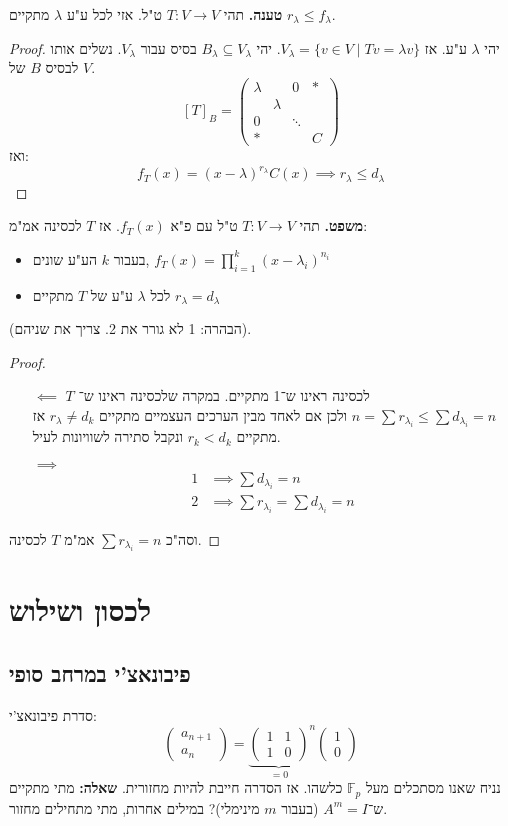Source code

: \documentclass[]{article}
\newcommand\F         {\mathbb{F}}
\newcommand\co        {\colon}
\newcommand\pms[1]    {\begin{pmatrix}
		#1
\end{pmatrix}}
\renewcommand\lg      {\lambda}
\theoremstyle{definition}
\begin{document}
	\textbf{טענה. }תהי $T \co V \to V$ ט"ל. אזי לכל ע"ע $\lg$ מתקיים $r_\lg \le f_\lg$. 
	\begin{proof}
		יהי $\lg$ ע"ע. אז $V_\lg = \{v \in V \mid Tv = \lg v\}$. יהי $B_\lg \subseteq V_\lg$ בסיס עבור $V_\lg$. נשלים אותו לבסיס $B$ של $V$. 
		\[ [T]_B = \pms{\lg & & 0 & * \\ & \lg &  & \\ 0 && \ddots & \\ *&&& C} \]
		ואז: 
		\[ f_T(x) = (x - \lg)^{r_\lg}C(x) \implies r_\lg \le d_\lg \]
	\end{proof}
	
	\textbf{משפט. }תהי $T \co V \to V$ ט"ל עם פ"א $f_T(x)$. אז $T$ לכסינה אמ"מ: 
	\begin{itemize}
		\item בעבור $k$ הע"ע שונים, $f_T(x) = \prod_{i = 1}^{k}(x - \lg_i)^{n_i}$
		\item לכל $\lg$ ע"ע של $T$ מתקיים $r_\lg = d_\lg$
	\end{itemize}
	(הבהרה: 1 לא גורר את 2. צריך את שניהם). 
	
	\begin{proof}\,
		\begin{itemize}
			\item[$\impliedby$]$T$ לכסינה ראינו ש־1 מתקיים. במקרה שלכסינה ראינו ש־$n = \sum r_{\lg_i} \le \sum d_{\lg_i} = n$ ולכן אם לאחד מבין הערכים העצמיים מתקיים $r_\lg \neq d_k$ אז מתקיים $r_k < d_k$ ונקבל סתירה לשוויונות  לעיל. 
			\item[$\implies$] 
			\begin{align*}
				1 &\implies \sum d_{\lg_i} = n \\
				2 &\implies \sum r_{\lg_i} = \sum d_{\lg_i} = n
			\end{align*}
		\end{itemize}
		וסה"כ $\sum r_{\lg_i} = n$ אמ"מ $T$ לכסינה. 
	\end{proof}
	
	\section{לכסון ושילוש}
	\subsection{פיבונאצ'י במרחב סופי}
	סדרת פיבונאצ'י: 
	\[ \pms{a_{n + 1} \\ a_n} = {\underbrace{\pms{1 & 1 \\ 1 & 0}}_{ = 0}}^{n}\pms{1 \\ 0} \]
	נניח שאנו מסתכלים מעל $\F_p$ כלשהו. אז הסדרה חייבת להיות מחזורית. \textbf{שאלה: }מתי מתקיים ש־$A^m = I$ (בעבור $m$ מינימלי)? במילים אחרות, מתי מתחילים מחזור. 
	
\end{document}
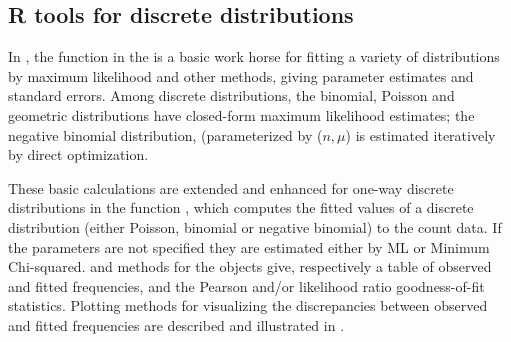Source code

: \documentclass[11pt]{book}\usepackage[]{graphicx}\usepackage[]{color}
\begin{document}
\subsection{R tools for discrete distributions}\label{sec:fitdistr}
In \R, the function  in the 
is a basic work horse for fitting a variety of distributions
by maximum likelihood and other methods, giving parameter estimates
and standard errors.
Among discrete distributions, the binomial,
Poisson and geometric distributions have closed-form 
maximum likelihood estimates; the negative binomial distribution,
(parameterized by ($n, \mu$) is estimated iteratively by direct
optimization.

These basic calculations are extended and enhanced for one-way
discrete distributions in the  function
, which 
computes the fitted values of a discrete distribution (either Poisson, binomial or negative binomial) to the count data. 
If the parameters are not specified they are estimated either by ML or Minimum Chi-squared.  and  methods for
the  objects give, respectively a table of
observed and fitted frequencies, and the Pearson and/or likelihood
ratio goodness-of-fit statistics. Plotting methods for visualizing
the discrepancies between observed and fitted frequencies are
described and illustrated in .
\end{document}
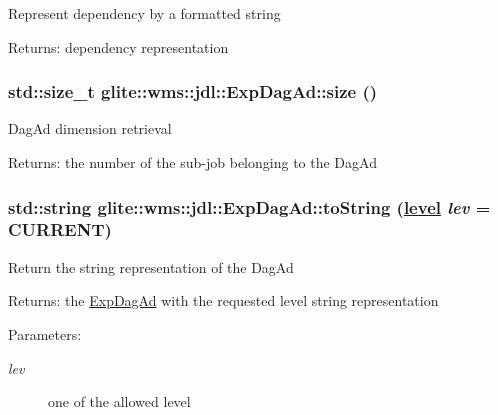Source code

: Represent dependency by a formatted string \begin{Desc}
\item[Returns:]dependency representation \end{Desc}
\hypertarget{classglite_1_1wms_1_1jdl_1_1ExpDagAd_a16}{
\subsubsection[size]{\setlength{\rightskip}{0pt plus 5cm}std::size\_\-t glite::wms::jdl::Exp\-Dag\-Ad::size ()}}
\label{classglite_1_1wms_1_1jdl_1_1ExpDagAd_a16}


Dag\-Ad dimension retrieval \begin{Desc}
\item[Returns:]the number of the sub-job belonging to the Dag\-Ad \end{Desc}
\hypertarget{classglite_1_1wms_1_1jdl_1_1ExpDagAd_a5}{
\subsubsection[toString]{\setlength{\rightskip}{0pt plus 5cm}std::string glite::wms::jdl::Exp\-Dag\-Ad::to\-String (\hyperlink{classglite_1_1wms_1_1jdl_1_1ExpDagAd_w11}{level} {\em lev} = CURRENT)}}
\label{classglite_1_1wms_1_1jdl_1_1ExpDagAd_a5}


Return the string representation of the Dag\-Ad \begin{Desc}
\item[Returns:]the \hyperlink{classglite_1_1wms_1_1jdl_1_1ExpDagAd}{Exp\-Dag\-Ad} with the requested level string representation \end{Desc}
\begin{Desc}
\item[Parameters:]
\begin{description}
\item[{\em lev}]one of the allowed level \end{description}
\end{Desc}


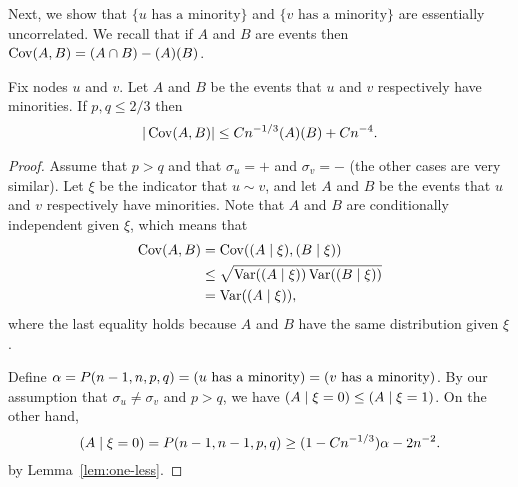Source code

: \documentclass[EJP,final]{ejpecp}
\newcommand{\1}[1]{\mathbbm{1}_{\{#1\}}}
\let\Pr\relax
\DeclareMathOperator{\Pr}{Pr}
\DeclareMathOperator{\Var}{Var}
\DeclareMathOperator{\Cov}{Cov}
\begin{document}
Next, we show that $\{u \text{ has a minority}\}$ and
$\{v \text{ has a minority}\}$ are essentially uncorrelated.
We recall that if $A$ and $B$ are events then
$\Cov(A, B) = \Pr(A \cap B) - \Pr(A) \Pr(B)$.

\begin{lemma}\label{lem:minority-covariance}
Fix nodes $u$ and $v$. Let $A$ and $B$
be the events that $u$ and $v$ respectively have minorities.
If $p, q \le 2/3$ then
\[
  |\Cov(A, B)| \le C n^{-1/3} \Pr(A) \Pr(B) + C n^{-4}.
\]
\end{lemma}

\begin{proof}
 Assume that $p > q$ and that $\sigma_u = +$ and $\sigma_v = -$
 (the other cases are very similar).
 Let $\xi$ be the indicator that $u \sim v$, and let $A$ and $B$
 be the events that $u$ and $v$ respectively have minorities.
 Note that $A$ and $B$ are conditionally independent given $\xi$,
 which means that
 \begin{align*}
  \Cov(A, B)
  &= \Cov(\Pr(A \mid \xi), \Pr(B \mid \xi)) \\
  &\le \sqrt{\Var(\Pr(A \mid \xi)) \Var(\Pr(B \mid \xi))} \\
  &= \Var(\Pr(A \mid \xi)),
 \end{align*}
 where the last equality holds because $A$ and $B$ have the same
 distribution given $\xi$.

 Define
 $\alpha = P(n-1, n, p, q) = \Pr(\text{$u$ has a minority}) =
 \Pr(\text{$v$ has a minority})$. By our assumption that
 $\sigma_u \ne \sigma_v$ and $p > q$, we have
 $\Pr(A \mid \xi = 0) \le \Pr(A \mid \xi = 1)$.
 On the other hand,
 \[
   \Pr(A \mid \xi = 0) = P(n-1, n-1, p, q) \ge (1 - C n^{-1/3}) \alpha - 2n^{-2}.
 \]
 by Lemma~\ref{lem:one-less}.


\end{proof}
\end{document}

☆ ☆ ☆ ☆ ☆ ☆ ☆

• [What the task requires]:
Write out the material above once more, exactly as it reads, with no pictures.

• [Output for this task]:
Source code

: \documentclass[]{article}
\newcommand\F         {\mathbb{F}}
\newcommand\co        {\colon}
\newcommand\pms[1]    {\begin{pmatrix}
		#1
\end{pmatrix}}
\renewcommand\lg      {\lambda}
\theoremstyle{definition}
\begin{document}
	\textbf{טענה. }תהי $T \co V \to V$ ט"ל. אזי לכל ע"ע $\lg$ מתקיים $r_\lg \le f_\lg$. 
	\begin{proof}
		יהי $\lg$ ע"ע. אז $V_\lg = \{v \in V \mid Tv = \lg v\}$. יהי $B_\lg \subseteq V_\lg$ בסיס עבור $V_\lg$. נשלים אותו לבסיס $B$ של $V$. 
		\[ [T]_B = \pms{\lg & & 0 & * \\ & \lg &  & \\ 0 && \ddots & \\ *&&& C} \]
		ואז: 
		\[ f_T(x) = (x - \lg)^{r_\lg}C(x) \implies r_\lg \le d_\lg \]
	\end{proof}
	
	\textbf{משפט. }תהי $T \co V \to V$ ט"ל עם פ"א $f_T(x)$. אז $T$ לכסינה אמ"מ: 
	\begin{itemize}
		\item בעבור $k$ הע"ע שונים, $f_T(x) = \prod_{i = 1}^{k}(x - \lg_i)^{n_i}$
		\item לכל $\lg$ ע"ע של $T$ מתקיים $r_\lg = d_\lg$
	\end{itemize}
	(הבהרה: 1 לא גורר את 2. צריך את שניהם). 
	
	\begin{proof}\,
		\begin{itemize}
			\item[$\impliedby$]$T$ לכסינה ראינו ש־1 מתקיים. במקרה שלכסינה ראינו ש־$n = \sum r_{\lg_i} \le \sum d_{\lg_i} = n$ ולכן אם לאחד מבין הערכים העצמיים מתקיים $r_\lg \neq d_k$ אז מתקיים $r_k < d_k$ ונקבל סתירה לשוויונות  לעיל. 
			\item[$\implies$] 
			\begin{align*}
				1 &\implies \sum d_{\lg_i} = n \\
				2 &\implies \sum r_{\lg_i} = \sum d_{\lg_i} = n
			\end{align*}
		\end{itemize}
		וסה"כ $\sum r_{\lg_i} = n$ אמ"מ $T$ לכסינה. 
	\end{proof}
	
	\section{לכסון ושילוש}
	\subsection{פיבונאצ'י במרחב סופי}
	סדרת פיבונאצ'י: 
	\[ \pms{a_{n + 1} \\ a_n} = {\underbrace{\pms{1 & 1 \\ 1 & 0}}_{ = 0}}^{n}\pms{1 \\ 0} \]
	נניח שאנו מסתכלים מעל $\F_p$ כלשהו. אז הסדרה חייבת להיות מחזורית. \textbf{שאלה: }מתי מתקיים ש־$A^m = I$ (בעבור $m$ מינימלי)? במילים אחרות, מתי מתחילים מחזור. 
	
\end{document}
Source code

: \documentclass[11pt]{book}\usepackage[]{graphicx}\usepackage[]{color}
\begin{document}
\subsection{R tools for discrete distributions}\label{sec:fitdistr}
In \R, the function  in the 
is a basic work horse for fitting a variety of distributions
by maximum likelihood and other methods, giving parameter estimates
and standard errors.
Among discrete distributions, the binomial,
Poisson and geometric distributions have closed-form 
maximum likelihood estimates; the negative binomial distribution,
(parameterized by ($n, \mu$) is estimated iteratively by direct
optimization.

These basic calculations are extended and enhanced for one-way
discrete distributions in the  function
, which 
computes the fitted values of a discrete distribution (either Poisson, binomial or negative binomial) to the count data. 
If the parameters are not specified they are estimated either by ML or Minimum Chi-squared.  and  methods for
the  objects give, respectively a table of
observed and fitted frequencies, and the Pearson and/or likelihood
ratio goodness-of-fit statistics. Plotting methods for visualizing
the discrepancies between observed and fitted frequencies are
described and illustrated in .
\end{document}
Source code

: Represent dependency by a formatted string \begin{Desc}
\item[Returns:]dependency representation \end{Desc}
\hypertarget{classglite_1_1wms_1_1jdl_1_1ExpDagAd_a16}{
\subsubsection[size]{\setlength{\rightskip}{0pt plus 5cm}std::size\_\-t glite::wms::jdl::Exp\-Dag\-Ad::size ()}}
\label{classglite_1_1wms_1_1jdl_1_1ExpDagAd_a16}


Dag\-Ad dimension retrieval \begin{Desc}
\item[Returns:]the number of the sub-job belonging to the Dag\-Ad \end{Desc}
\hypertarget{classglite_1_1wms_1_1jdl_1_1ExpDagAd_a5}{
\subsubsection[toString]{\setlength{\rightskip}{0pt plus 5cm}std::string glite::wms::jdl::Exp\-Dag\-Ad::to\-String (\hyperlink{classglite_1_1wms_1_1jdl_1_1ExpDagAd_w11}{level} {\em lev} = CURRENT)}}
\label{classglite_1_1wms_1_1jdl_1_1ExpDagAd_a5}


Return the string representation of the Dag\-Ad \begin{Desc}
\item[Returns:]the \hyperlink{classglite_1_1wms_1_1jdl_1_1ExpDagAd}{Exp\-Dag\-Ad} with the requested level string representation \end{Desc}
\begin{Desc}
\item[Parameters:]
\begin{description}
\item[{\em lev}]one of the allowed level \end{description}
\end{Desc}


Source code

: \documentclass[EJP,final]{ejpecp}
\newcommand{\1}[1]{\mathbbm{1}_{\{#1\}}}
\let\Pr\relax
\DeclareMathOperator{\Pr}{Pr}
\DeclareMathOperator{\Var}{Var}
\DeclareMathOperator{\Cov}{Cov}
\begin{document}
Next, we show that $\{u \text{ has a minority}\}$ and
$\{v \text{ has a minority}\}$ are essentially uncorrelated.
We recall that if $A$ and $B$ are events then
$\Cov(A, B) = \Pr(A \cap B) - \Pr(A) \Pr(B)$.

\begin{lemma}\label{lem:minority-covariance}
Fix nodes $u$ and $v$. Let $A$ and $B$
be the events that $u$ and $v$ respectively have minorities.
If $p, q \le 2/3$ then
\[
  |\Cov(A, B)| \le C n^{-1/3} \Pr(A) \Pr(B) + C n^{-4}.
\]
\end{lemma}

\begin{proof}
 Assume that $p > q$ and that $\sigma_u = +$ and $\sigma_v = -$
 (the other cases are very similar).
 Let $\xi$ be the indicator that $u \sim v$, and let $A$ and $B$
 be the events that $u$ and $v$ respectively have minorities.
 Note that $A$ and $B$ are conditionally independent given $\xi$,
 which means that
 \begin{align*}
  \Cov(A, B)
  &= \Cov(\Pr(A \mid \xi), \Pr(B \mid \xi)) \\
  &\le \sqrt{\Var(\Pr(A \mid \xi)) \Var(\Pr(B \mid \xi))} \\
  &= \Var(\Pr(A \mid \xi)),
 \end{align*}
 where the last equality holds because $A$ and $B$ have the same
 distribution given $\xi$.

 Define
 $\alpha = P(n-1, n, p, q) = \Pr(\text{$u$ has a minority}) =
 \Pr(\text{$v$ has a minority})$. By our assumption that
 $\sigma_u \ne \sigma_v$ and $p > q$, we have
 $\Pr(A \mid \xi = 0) \le \Pr(A \mid \xi = 1)$.
 On the other hand,
 \[
   \Pr(A \mid \xi = 0) = P(n-1, n-1, p, q) \ge (1 - C n^{-1/3}) \alpha - 2n^{-2}.
 \]
 by Lemma~\ref{lem:one-less}.


\end{proof}
\end{document}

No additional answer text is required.